Al valle me llevó Miguel en su coche. Miguel también es familia porque jugó con nosotros de pequeño, en nuestro valle de Larráun, en otra vida, cuando estábamos todos, cuando también era otoño.
Este otoño que es ya eterno.
Convertir las cenizas en una ceremonia era un poco absurdo. Otra carga más cuando se trataba de evitarlas; evitar el cementerio, evitar la tumba, evitar los aniversarios, evitar los funerales… Evitar el recuerdo forzado para vivir siempre la ausencia.
Pero no encontrábamos alternativa.
—Podemos tirarlas a la basura o podemos aprovechar e irnos de fin de semana, ya que estamos.
Jon, en plan sensato, de hermano mayor. Y vale, aceptamos. Niños, cuñadas, mi ex omnipresente y mis primos, que no nos faltaran mis primos.
Por la mañana caminamos los tres hermanos solos hasta el bosque, hasta el árbol de siempre, el de la foto de mis padres que tenemos todos en casa. Y dijimos cosas que nunca podré repetir, y recordamos cosas que no habíamos vivido, y lloramos y reímos, y vaciamos aquella lata que no contenía, en realidad, nada de nuestra madre; nada.
En el camino de vuelta, volvimos a bromear, pero ya de otra manera: más adultos, más solos, más fuertes. Los gritos que se oían lejos no eran los nuestros, sino los de los niños nuevos. Mis sobrinos y los hijos de mis primos. De repente, éramos nosotros los mayores, y éramos muchos. Más de doce entre hermanos y primos hermanos, y los nueve que nos acompañaban en varios grados de relación política (alguno queda de primer matrimonio, otros de un buen asentado segundo turno, y hasta incorporaciones recientes, como la de Koldo que se empeña en presentarnos a todos y cada uno de sus ligues). Y Miguel, claro.
De los niños no se hablaba; ni de política, que estábamos todos muy de acuerdo. Mucho menos de la muerte, que la llevábamos tan dentro. Así que, poco a poco, los niños que éramos y que ya no seremos, con nuestros treinta y cuarenta, nos dejamos arrastrar por la edad y la melancolía: quién hace deporte, quién está para el arrastre, quién disfraza la calvicie de opción estética, cuántos divorcios nos quedan…
Y Jon se lanzó contra mí porque le volvía a doler todo y no podía soportarlo.
—Te quedan diez años, Mica; quince si te operas las tetas. A partir de ahí serás invisible.
Y su mujer, previsible como ella sola, le apoyaba tan sólida como una receta del Cosmopolitan: «Cierto, a los cuarenta y cinco, las mujeres nos volvemos invisibles y los hombres interesantes».
Y se lió: mis primos con Jon y Pablo, mis primas conmigo, mi cuñada aislada, Miguel callado.

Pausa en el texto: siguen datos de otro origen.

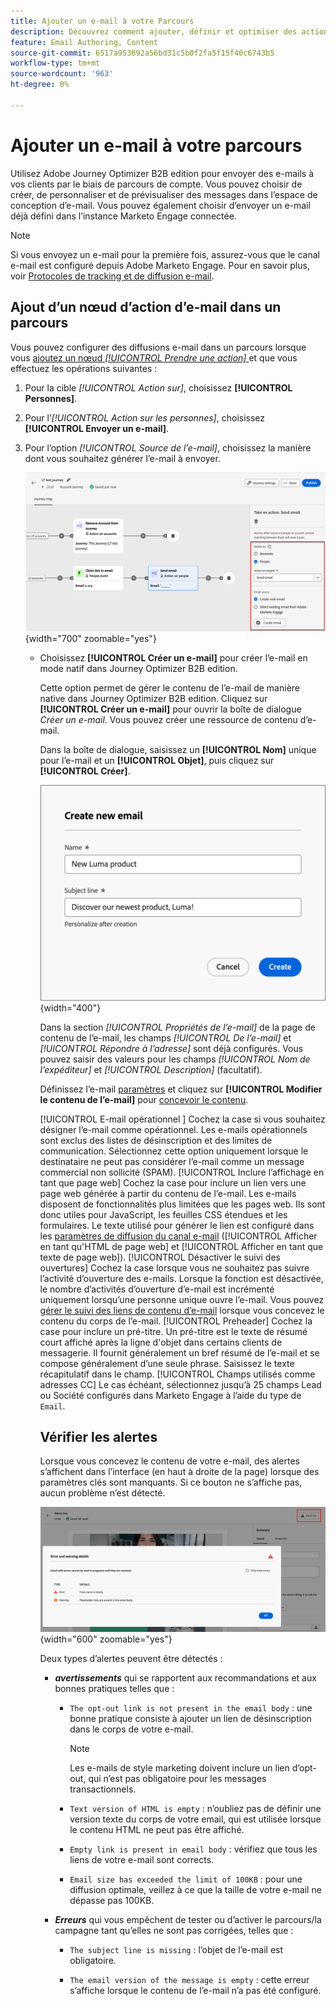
```yaml
---
title: Ajouter un e-mail à votre Parcours
description: Découvrez comment ajouter, définir et optimiser des actions d’e-mail dans Adobe Journey Optimizer B2B. Améliorez les parcours de votre compte avec des communications par e-mail ciblées.
feature: Email Authoring, Content
source-git-commit: 6517a953692a56bd31c5b0f2fa5f15f40c6743b5
workflow-type: tm+mt
source-wordcount: '963'
ht-degree: 0%

---
```


# Ajouter un e-mail à votre parcours

Utilisez Adobe Journey Optimizer B2B edition pour envoyer des e-mails à vos clients par le biais de parcours de compte. Vous pouvez choisir de créer, de personnaliser et de prévisualiser des messages dans l’espace de conception d’e-mail. Vous pouvez également choisir d’envoyer un e-mail déjà défini dans l’instance Marketo Engage connectée.

>[!NOTE]
>
>Si vous envoyez un e-mail pour la première fois, assurez-vous que le canal e-mail est configuré depuis Adobe Marketo Engage. Pour en savoir plus, voir [Protocoles de tracking et de diffusion e-mail](../start/email-protocols.md).

## Ajout d’un nœud d’action d’e-mail dans un parcours

Vous pouvez configurer des diffusions e-mail dans un parcours lorsque vous [ajoutez un nœud _[!UICONTROL Prendre une action]_ ](../journeys/action-nodes.md) et que vous effectuez les opérations suivantes :

1. Pour la cible _[!UICONTROL Action sur]_, choisissez **[!UICONTROL Personnes]**.

1. Pour l’_[!UICONTROL Action sur les personnes]_, choisissez **[!UICONTROL Envoyer un e-mail]**.

1. Pour l’option _[!UICONTROL Source de l’e-mail]_, choisissez la manière dont vous souhaitez générer l’e-mail à envoyer.

   ![Agir - Envoyer un e-mail](assets/journey-node-send-email.png){width="700" zoomable="yes"}

   * Choisissez **[!UICONTROL Créer un e-mail]** pour créer l’e-mail en mode natif dans Journey Optimizer B2B edition.

     Cette option permet de gérer le contenu de l’e-mail de manière native dans Journey Optimizer B2B edition. Cliquez sur **[!UICONTROL Créer un e-mail]** pour ouvrir la boîte de dialogue _Créer un e-mail_. Vous pouvez créer une ressource de contenu d’e-mail<!-- or duplicate an existing email content asset-->.

     Dans la boîte de dialogue, saisissez un **[!UICONTROL Nom]** unique pour l’e-mail et un **[!UICONTROL Objet]**, puis cliquez sur **[!UICONTROL Créer]**.

     ![Boîte de dialogue Créer un e-mail - Nouvel e-mail](assets/create-new-email-no-duplicate.png){width="400"}

     Dans la section _[!UICONTROL Propriétés de l’e-mail]_ de la page de contenu de l’e-mail, les champs _[!UICONTROL De l’e-mail]_ et _[!UICONTROL Répondre à l’adresse]_ sont déjà configurés. Vous pouvez saisir des valeurs pour les champs _[!UICONTROL Nom de l’expéditeur]_ et _[!UICONTROL Description]_ (facultatif).

     Définissez l’e-mail [paramètres](#define-the-email-settings) et cliquez sur **[!UICONTROL Modifier le contenu de l’e-mail]** pour [concevoir le contenu](./email-authoring.md).

     <!-- +++New email {#new-email}
     When you want to create an email using an empty canvas or an email template, use the _[!UICONTROL New email]_ option. 

     1. In the dialog, choose **[!UICONTROL New email]**.

     1. Enter a unique **[!UICONTROL Name]** for the email and a **[!UICONTROL Subject line]**.

        ![Create new email dialog - new email](assets/create-new-email.png){width="400"}

     1. Click **[!UICONTROL Create]**.

       In the _[!UICONTROL Email properties]_ section of the email content page, the _[!UICONTROL From email]_ and _[!UICONTROL Reply to address]_ fields are already configured. You can enter values for the _[!UICONTROL From name]_ and _[!UICONTROL Description]_ (optional) fields.

     1. Click **[!UICONTROL Edit email]** to define the email [settings](#define-the-email-settings) and design the [content](./email-authoring.md).

     +++

     +++Duplicate existing email {#duplicate-email}
     When you want to create an email using an existing email from the current journey or from another journey, use the Duplicate existing journey option. You can make changes to the duplicated email according to your objective for the journey node.

     1. In the dialog, choose **[!UICONTROL Duplicate existing email]**.

     1. For **[!UICONTROL Existing email to duplicate]**, click the _Select email_ icon and select the email you want to duplicate and use for the journey node.

      You can filter the list of emails by entering a text string in the search field to match the email name.

      ![Select email](assets/create-new-email-duplicate-select-email.png){width="600" zoomable="yes"}

      Select the checkbox for the email that you want to duplicate and click **[!UICONTROL Select]**. 

     1. Enter a unique **[!UICONTROL Name]** for the email and a **[!UICONTROL Subject line]**.

        ![Create new email dialog - duplciate existing email](assets/create-new-email.png){width="400"}

     1. Click **[!UICONTROL Create]**.

        In the _[!UICONTROL Email properties]_ section of the email content page, the _[!UICONTROL From email]_ and _[!UICONTROL Reply to address]_ fields are already configured. You can enter values for the _[!UICONTROL From name]_ and _[!UICONTROL Description]_ (optional) fields.

     1. If needed, click **[!UICONTROL Edit email]** to modify the email [settings](#define-the-email-settings) and [content](./email-authoring.md).

     +++
   —>
   * Choisissez **[!UICONTROL Sélectionner un e-mail dans Adobe Marketo Engage]** pour utiliser l’un des e-mails précréés dans Marketo Engage et l’envoyer dans le cadre du parcours.

     ![Sélectionner l’e-mail Marketo Engage](./assets/email-select-marketo.png){width="500" zoomable="yes"}

     Avec cette option, le nœud est défini et le contenu de l’e-mail n’a pas besoin d’être défini davantage dans le parcours.

## Définition des paramètres d’e-mail

Une fois l’onglet **[!UICONTROL Détails]** sélectionné dans le panneau _Résumé_ à droite, faites défiler l’écran vers le bas pour afficher et définir les options d’e-mail.

![Paramètres de messagerie](./assets/email-summary-details-settings.png){width="600" zoomable="yes"}

| Option | Description |
| ------ | ----------- |
| [!UICONTROL À partir du nom] | Nom de l’expéditeur utilisé dans l’en-tête de l’e-mail. Saisissez le nom de l’expéditeur tel que vous souhaitez qu’il apparaisse au destinataire. Cliquez sur l’icône _Personnaliser_ ( ![Icône Personnaliser](../assets/do-not-localize/icon-personalize.svg) ) pour utiliser un jeton de personnalisation dans le champ. |
| [!UICONTROL E-mail de l’expéditeur] | Adresse expéditeur utilisée dans l’en-tête de l’e-mail. La valeur par défaut est renseignée à partir des [ paramètres de diffusion du canal e-mail ](../admin/configure-channels-emails.md#delivery-settings). Cliquez sur l’icône _Personnaliser_ ( ![Icône Personnaliser](../assets/do-not-localize/icon-personalize.svg) ) pour utiliser un jeton de personnalisation dans le champ. |
| [!UICONTROL  Adresse de réponse ] | Adresse expéditeur utilisée dans l’en-tête de l’e-mail. La valeur par défaut est renseignée à partir des [paramètres de diffusion du canal e-mail](../admin/configure-channels-emails.md#delivery-settings) ([!UICONTROL libellé de l’expéditeur]). Saisissez l’adresse e-mail à renseigner si le destinataire utilise la fonction de réponse (il peut s’agir d’une adresse différente ou identique à l’adresse expéditeur). Cliquez sur l’icône _Personnaliser_ ( ![Icône Personnaliser](../assets/do-not-localize/icon-personalize.svg) ) pour utiliser un jeton de personnalisation dans le champ. |
| [!UICONTROL Objet] | Texte affiché dans le champ Objet de l’e-mail. La valeur par défaut est renseignée à partir du texte que vous avez saisi dans la boîte de dialogue _[!UICONTROL Créer un e-mail]_. Vous pouvez modifier le texte si nécessaire. Cliquez sur l’icône _Personnaliser_ ( ![Icône Personnaliser](../assets/do-not-localize/icon-personalize.svg) ) pour utiliser un jeton de personnalisation dans le champ.<!-- Click the AI Assistant button ( ![AI Assistant icon](../../assets/do-not-localize/icon-gen-ai.svg){width="30" zoomable="no"} ) to generate the subject line based on the current email content.--> |
| [!UICONTROL  E-mail opérationnel ] | Cochez la case si vous souhaitez désigner l’e-mail comme opérationnel. Les e-mails opérationnels sont exclus des listes de désinscription et des limites de communication. Sélectionnez cette option uniquement lorsque le destinataire ne peut pas considérer l’e-mail comme un message commercial non sollicité (SPAM). |
| [!UICONTROL Inclure l’affichage en tant que page web] | Cochez la case pour inclure un lien vers une page web générée à partir du contenu de l’e-mail. Les e-mails disposent de fonctionnalités plus limitées que les pages web. Ils sont donc utiles pour JavaScript, les feuilles CSS étendues et les formulaires. Le texte utilisé pour générer le lien est configuré dans les [paramètres de diffusion du canal e-mail](../admin/configure-channels-emails.md#delivery-settings) ([!UICONTROL Afficher en tant qu&#39;HTML de page web] et [!UICONTROL Afficher en tant que texte de page web]). |
| [!UICONTROL Désactiver le suivi des ouvertures] | Cochez la case lorsque vous ne souhaitez pas suivre l’activité d’ouverture des e-mails. Lorsque la fonction est désactivée, le nombre d’activités d’ouverture d’e-mail est incrémenté uniquement lorsqu’une personne unique ouvre l’e-mail. Vous pouvez [gérer le suivi des liens de contenu d’e-mail](./email-authoring.md#content-authoring---link-tracking) lorsque vous concevez le contenu du corps de l’e-mail. |
| [!UICONTROL Preheader] | Cochez la case pour inclure un pré-titre. Un pré-titre est le texte de résumé court affiché après la ligne d&#39;objet dans certains clients de messagerie. Il fournit généralement un bref résumé de l’e-mail et se compose généralement d’une seule phrase. Saisissez le texte récapitulatif dans le champ<!-- , or click the AI Assistant button ( ![AI Assistant icon](../../assets/do-not-localize/icon-gen-ai.svg){width="30" zoomable="no"} ) to generate summary text based on the current email content -->. |
| [!UICONTROL Champs utilisés comme adresses CC] | Le cas échéant, sélectionnez jusqu’à 25 champs Lead ou Société configurés dans Marketo Engage à l’aide du type de `Email`. |

## Vérifier les alertes

Lorsque vous concevez le contenu de votre e-mail, des alertes s’affichent dans l’interface (en haut à droite de la page) lorsque des paramètres clés sont manquants. Si ce bouton ne s’affiche pas, aucun problème n’est détecté.

![Alertes par e-mail](./assets/email-alerts.png){width="600" zoomable="yes"}

Deux types d’alertes peuvent être détectés :

* **_avertissements_** qui se rapportent aux recommandations et aux bonnes pratiques telles que :

   * `The opt-out link is not present in the email body` : une bonne pratique consiste à ajouter un lien de désinscription dans le corps de votre e-mail.

     >[!NOTE]
     >
     >Les e-mails de style marketing doivent inclure un lien d’opt-out, qui n’est pas obligatoire pour les messages transactionnels.

   * `Text version of HTML is empty` : n’oubliez pas de définir une version texte du corps de votre email, qui est utilisée lorsque le contenu HTML ne peut pas être affiché.

   * `Empty link is present in email body` : vérifiez que tous les liens de votre e-mail sont corrects.

   * `Email size has exceeded the limit of 100KB` : pour une diffusion optimale, veillez à ce que la taille de votre e-mail ne dépasse pas 100KB.

* **_Erreurs_** qui vous empêchent de tester ou d’activer le parcours/la campagne tant qu’elles ne sont pas corrigées, telles que :

   * `The subject line is missing` : l’objet de l’e-mail est obligatoire.

   * `The email version of the message is empty` : cette erreur s’affiche lorsque le contenu de l’e-mail n’a pas été configuré.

—Algunas de vosotras estáis al borde del precipicio —seguía Jon—. Os vais a quedar solas. A nosotros nos esperan largas colas de rubias de veinte y de treinta; a vosotras no os espera nada.
—Porque esas mujeres de tus colas no tienen criterio.
—No lo necesitan, tienen mejores armas.
—¿Y qué pasa con lo que uno es, con lo que sabes dar, qué pasa más allá del cuerpo?
—No pasa nada. O sí, pasa. Con tus amigos. Pero más allá del cuerpo no se puede empezar una relación, con suerte sostienes una. Por eso os tenéis que dar prisa, sol-te-ro-nas.
—¿Y si no queremos estar en pareja?
—¿Y si las ranas volaran?
—¿Y si nadie quisiera estar con tipos tan frívolos como vosotros?
—¿Y si los mercados no gobernaran el mundo?
Un punto para Jon, que consiguió distraernos del dolor y devolvernos a las pullas y las risas. A las broncas de la infancia, traviesas y revolucionarias, certeras y tiernas.
—Parece que buenas no estamos, prima, pero al menos estamos lúcidas.
Eso le dije a mi prima Sol, que se partía y a mí me gusta su risa. Nos refugiamos en la cocina y yo le hablé de hombres para no hablarle de madres, que eso ya lo sabía, lo sabía todo Sol.
—Oye, Mica, ¿cómo está tu ex?
—Ya le has visto ahí fuera. Está y es.